From the entries below, list each line with "movement".

- - - - -

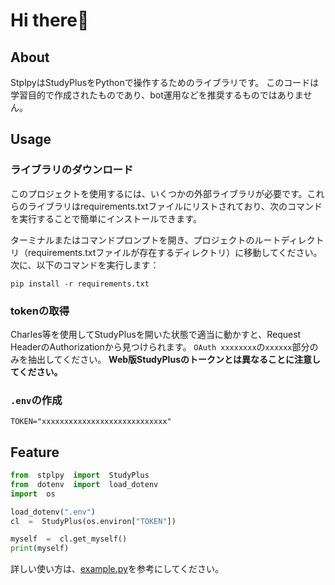 # Hi there👋
## About
StplpyはStudyPlusをPythonで操作するためのライブラリです。
このコードは学習目的で作成されたものであり、bot運用などを推奨するものではありません。

## Usage
### ライブラリのダウンロード
このプロジェクトを使用するには、いくつかの外部ライブラリが必要です。これらのライブラリはrequirements.txtファイルにリストされており、次のコマンドを実行することで簡単にインストールできます。

ターミナルまたはコマンドプロンプトを開き、プロジェクトのルートディレクトリ（requirements.txtファイルが存在するディレクトリ）に移動してください。次に、以下のコマンドを実行します：

``pip install -r requirements.txt``

### tokenの取得
Charles等を使用してStudyPlusを開いた状態で適当に動かすと、Request HeaderのAuthorizationから見つけられます。
``OAuth xxxxxxxx``の``xxxxxx``部分のみを抽出してください。
**Web版StudyPlusのトークンとは異なることに注意してください。**

### `.env`の作成
```config
TOKEN="xxxxxxxxxxxxxxxxxxxxxxxxxxxx"
```

## Feature
```python
from  stplpy  import  StudyPlus
from  dotenv  import  load_dotenv
import  os

load_dotenv(".env")
cl  =  StudyPlus(os.environ["TOKEN"])

myself  =  cl.get_myself()
print(myself)
```
詳しい使い方は、[example.py](https://github.com/kmch4n/Stplpy/blob/main/example.py)を参考にしてください。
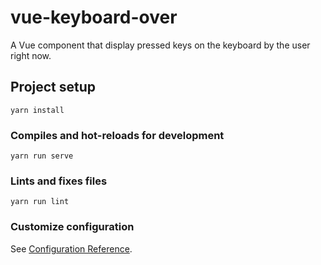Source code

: # vue-keyboard-over

A Vue component that display pressed keys on the keyboard by the user right now.

## Project setup

```
yarn install
```

### Compiles and hot-reloads for development

```
yarn run serve
```

### Lints and fixes files

```
yarn run lint
```

### Customize configuration

See [Configuration Reference](https://cli.vuejs.org/config/).
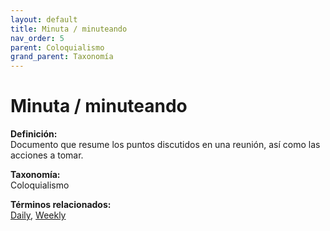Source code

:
 ```yaml
---
layout: default
title: Minuta / minuteando
nav_order: 5
parent: Coloquialismo
grand_parent: Taxonomía
---
```


# Minuta / minuteando

**Definición:**  
Documento que resume los puntos discutidos en una reunión, así como las acciones a tomar.

**Taxonomía:**  
Coloquialismo

**Términos relacionados:**  
[Daily](https://maleniski.github.io/diccionario-angl-tec-mx/docs/taxonomia/coloquialismo/daily.html), [Weekly](https://maleniski.github.io/diccionario-angl-tec-mx/docs/taxonomia/coloquialismo/weekly.html)
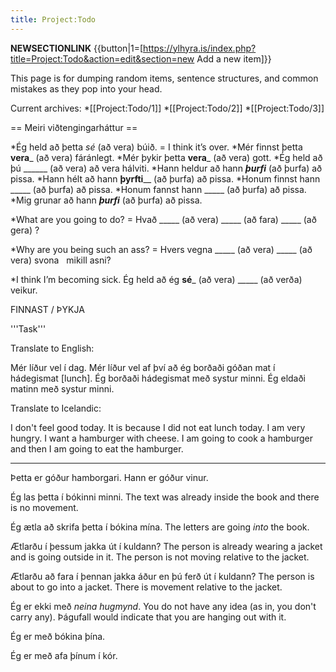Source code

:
 ```yaml
---
title: Project:Todo
---
```


__NEWSECTIONLINK__
{{button|1=[https://ylhyra.is/index.php?title=Project:Todo&action=edit&section=new Add a new item]}}

This page is for dumping random items, sentence structures, and common mistakes as they pop into your head.

Current archives:
*[[Project:Todo/1]]
*[[Project:Todo/2]]
*[[Project:Todo/3]]

== Meiri viðtengingarháttur ==

*Ég held að þetta _sé_ (að vera) búið. = I think it’s over.
*Mér finnst þetta __vera___ (að vera) fáránlegt.
*Mér þykir þetta __vera___ (að vera) gott.
*Ég held að þú ______ (að vera) að vera hálviti.
*Hann heldur að hann ___þurfi___ (að þurfa) að pissa. 
*Hann hélt að hann __þyrfti____ (að þurfa) að pissa.
*Honum finnst hann _____ (að þurfa)  að pissa. 
*Honum fannst hann _____ (að þurfa)  að pissa.
*Mig grunar að hann ___þurfi___ (að þurfa) að pissa.

*What are you going to do? =
	Hvað _____ (að vera)  _____ (að fara)  _____ (að gera)  ?

*Why are you being such an ass? = 
	Hvers vegna _____ (að vera)  _____ (að vera)  svona  	mikill asni?

*I think I’m becoming sick.
	Ég held að ég __sé___ (að vera) _____ (að verða)  veikur.


FINNAST / ÞYKJA

'''Task'''

Translate to English:

Mér líður vel í dag. Mér líður vel af því að ég borðaði góðan mat í hádegismat [lunch]. Ég borðaði hádegismat með systur minni. Ég eldaði matinn með systur minni. 

Translate to Icelandic:

I don't feel good today. It is because I did not eat lunch today. I am very hungry. I want a hamburger with cheese. I am going to cook a hamburger and then I am going to eat the hamburger.

***

Þetta er góður hamborgari.
Hann er góður vinur.


Ég las þetta í bókinni minni.
The text was already inside the book and there is no movement.

Ég ætla að skrifa þetta í bókina mína.
The letters are going *into* the book.

Ætlarðu í þessum jakka út í kuldann?
The person is already wearing a jacket and is going outside in it. The person is not moving relative to the jacket.

Ætlarðu að fara í þennan jakka áður en þú ferð út í kuldann?
The person is about to go into a jacket. There is movement relative to the jacket.

Ég er ekki með *neina hugmynd*.
You do not have any idea (as in, you don't carry any). Þágufall would indicate that you are hanging out with it.

Ég er með bókina þína.

Ég er með afa þínum í kór.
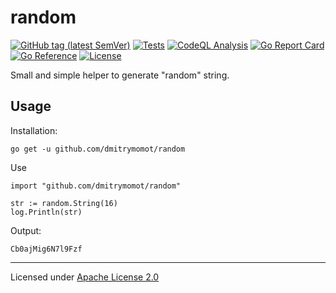 # random

[![GitHub tag (latest SemVer)](https://img.shields.io/github/tag/dmitrymomot/random)](https://github.com/dmitrymomot/random)
[![Tests](https://github.com/dmitrymomot/random/actions/workflows/tests.yml/badge.svg)](https://github.com/dmitrymomot/random/actions/workflows/tests.yml)
[![CodeQL Analysis](https://github.com/dmitrymomot/random/actions/workflows/codeql-analysis.yml/badge.svg)](https://github.com/dmitrymomot/random/actions/workflows/codeql-analysis.yml)
[![Go Report Card](https://goreportcard.com/badge/github.com/dmitrymomot/random)](https://goreportcard.com/report/github.com/dmitrymomot/random)
[![Go Reference](https://pkg.go.dev/badge/github.com/dmitrymomot/random.svg)](https://pkg.go.dev/github.com/dmitrymomot/random)
[![License](https://img.shields.io/github/license/dmitrymomot/random)](https://github.com/dmitrymomot/random/blob/main/LICENSE)

Small and simple helper to generate "random" string.

## Usage

Installation:
```
go get -u github.com/dmitrymomot/random
```
Use
```golang
import "github.com/dmitrymomot/random"

str := random.String(16)
log.Println(str)
```
Output:
```
Cb0ajMig6N7l9Fzf
```

---

Licensed under [Apache License 2.0](https://github.com/dmitrymomot/random/blob/master/LICENSE)
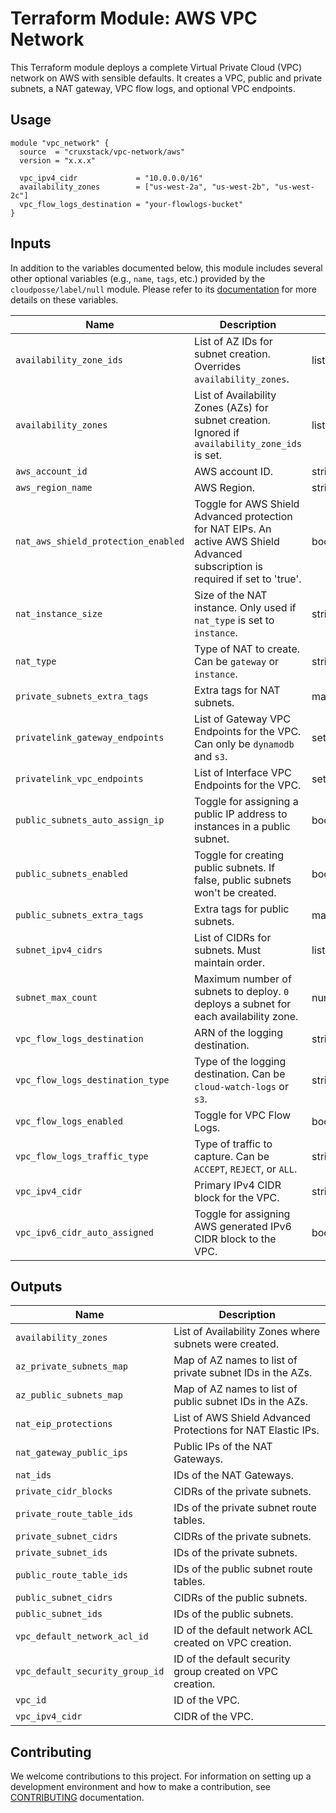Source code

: # Terraform Module: AWS VPC Network

This Terraform module deploys a complete Virtual Private Cloud (VPC) network on
AWS with sensible defaults. It creates a VPC, public and private subnets, a NAT
gateway, VPC flow logs, and optional VPC endpoints.

## Usage

```hcl
module "vpc_network" {
  source  = "cruxstack/vpc-network/aws"
  version = "x.x.x"

  vpc_ipv4_cidr             = "10.0.0.0/16"
  availability_zones        = ["us-west-2a", "us-west-2b", "us-west-2c"]
  vpc_flow_logs_destination = "your-flowlogs-bucket"
}
```

## Inputs

In addition to the variables documented below, this module includes several
other optional variables (e.g., `name`, `tags`, etc.) provided by the
`cloudposse/label/null` module. Please refer to its [documentation](https://registry.terraform.io/modules/cloudposse/label/null/latest)
for more details on these variables.

| Name                                | Description                                                                                                                      | Type         | Default   | Required |
|-------------------------------------|----------------------------------------------------------------------------------------------------------------------------------|--------------|-----------|----------|
| `availability_zone_ids`             | List of AZ IDs for subnet creation. Overrides `availability_zones`.                                                              | list(string) | []        | No       |
| `availability_zones`                | List of Availability Zones (AZs) for subnet creation. Ignored if `availability_zone_ids` is set.                                 | list(string) | []        | No       |
| `aws_account_id`                    | AWS account ID.                                                                                                                  | string       | ""        | No       |
| `aws_region_name`                   | AWS Region.                                                                                                                      | string       | ""        | No       |
| `nat_aws_shield_protection_enabled` | Toggle for AWS Shield Advanced protection for NAT EIPs. An active AWS Shield Advanced subscription is required if set to 'true'. | bool         | false     | No       |
| `nat_instance_size`                 | Size of the NAT instance. Only used if `nat_type` is set to `instance`.                                                          | string       | "t3.nano" | No       |
| `nat_type`                          | Type of NAT to create. Can be `gateway` or `instance`.                                                                           | string       | "gateway" | No       |
| `private_subnets_extra_tags`        | Extra tags for NAT subnets.                                                                                                      | map(string)  | {}        | No       |
| `privatelink_gateway_endpoints`     | List of Gateway VPC Endpoints for the VPC. Can only be `dynamodb` and `s3`.                                                      | set(string)  | []        | No       |
| `privatelink_vpc_endpoints`         | List of Interface VPC Endpoints for the VPC.                                                                                     | set(string)  | []        | No       |
| `public_subnets_auto_assign_ip`     | Toggle for assigning a public IP address to instances in a public subnet.                                                        | bool         | true      | No       |
| `public_subnets_enabled`            | Toggle for creating public subnets. If false, public subnets won't be created.                                                   | bool         | true      | No       |
| `public_subnets_extra_tags`         | Extra tags for public subnets.                                                                                                   | map(string)  | {}        | No       |
| `subnet_ipv4_cidrs`                 | List of CIDRs for subnets. Must maintain order.                                                                                  | list(object) | []        | No       |
| `subnet_max_count`                  | Maximum number of subnets to deploy. `0` deploys a subnet for each availability zone.                                            | number       | 0         | No       |
| `vpc_flow_logs_destination`         | ARN of the logging destination.                                                                                                  | string       | ""        | No       |
| `vpc_flow_logs_destination_type`    | Type of the logging destination. Can be `cloud-watch-logs` or `s3`.                                                              | string       | "s3"      | No       |
| `vpc_flow_logs_enabled`             | Toggle for VPC Flow Logs.                                                                                                        | bool         | true      | No       |
| `vpc_flow_logs_traffic_type`        | Type of traffic to capture. Can be `ACCEPT`, `REJECT`, or `ALL`.                                                                 | string       | "ALL"     | No       |
| `vpc_ipv4_cidr`                     | Primary IPv4 CIDR block for the VPC.                                                                                             | string       | None      | Yes      |
| `vpc_ipv6_cidr_auto_assigned`       | Toggle for assigning AWS generated IPv6 CIDR block to the VPC.                                                                   | bool         | false     | No       |

## Outputs

| Name                            | Description                                                  |
|---------------------------------|--------------------------------------------------------------|
| `availability_zones`            | List of Availability Zones where subnets were created.       |
| `az_private_subnets_map`        | Map of AZ names to list of private subnet IDs in the AZs.    |
| `az_public_subnets_map`         | Map of AZ names to list of public subnet IDs in the AZs.     |
| `nat_eip_protections`           | List of AWS Shield Advanced Protections for NAT Elastic IPs. |
| `nat_gateway_public_ips`        | Public IPs of the NAT Gateways.                              |
| `nat_ids`                       | IDs of the NAT Gateways.                                     |
| `private_cidr_blocks`           | CIDRs of the private subnets.                                |
| `private_route_table_ids`       | IDs of the private subnet route tables.                      |
| `private_subnet_cidrs`          | CIDRs of the private subnets.                                |
| `private_subnet_ids`            | IDs of the private subnets.                                  |
| `public_route_table_ids`        | IDs of the public subnet route tables.                       |
| `public_subnet_cidrs`           | CIDRs of the public subnets.                                 |
| `public_subnet_ids`             | IDs of the public subnets.                                   |
| `vpc_default_network_acl_id`    | ID of the default network ACL created on VPC creation.       |
| `vpc_default_security_group_id` | ID of the default security group created on VPC creation.    |
| `vpc_id`                        | ID of the VPC.                                               |
| `vpc_ipv4_cidr`                 | CIDR of the VPC.                                             |

## Contributing

We welcome contributions to this project. For information on setting up a
development environment and how to make a contribution, see [CONTRIBUTING](./CONTRIBUTING.md)
documentation.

- - - - -

> [Solution to this exercise]:
The text was already inside the book and there is no movement.
The person is about to go into a jacket. There is movement relative to the jacket.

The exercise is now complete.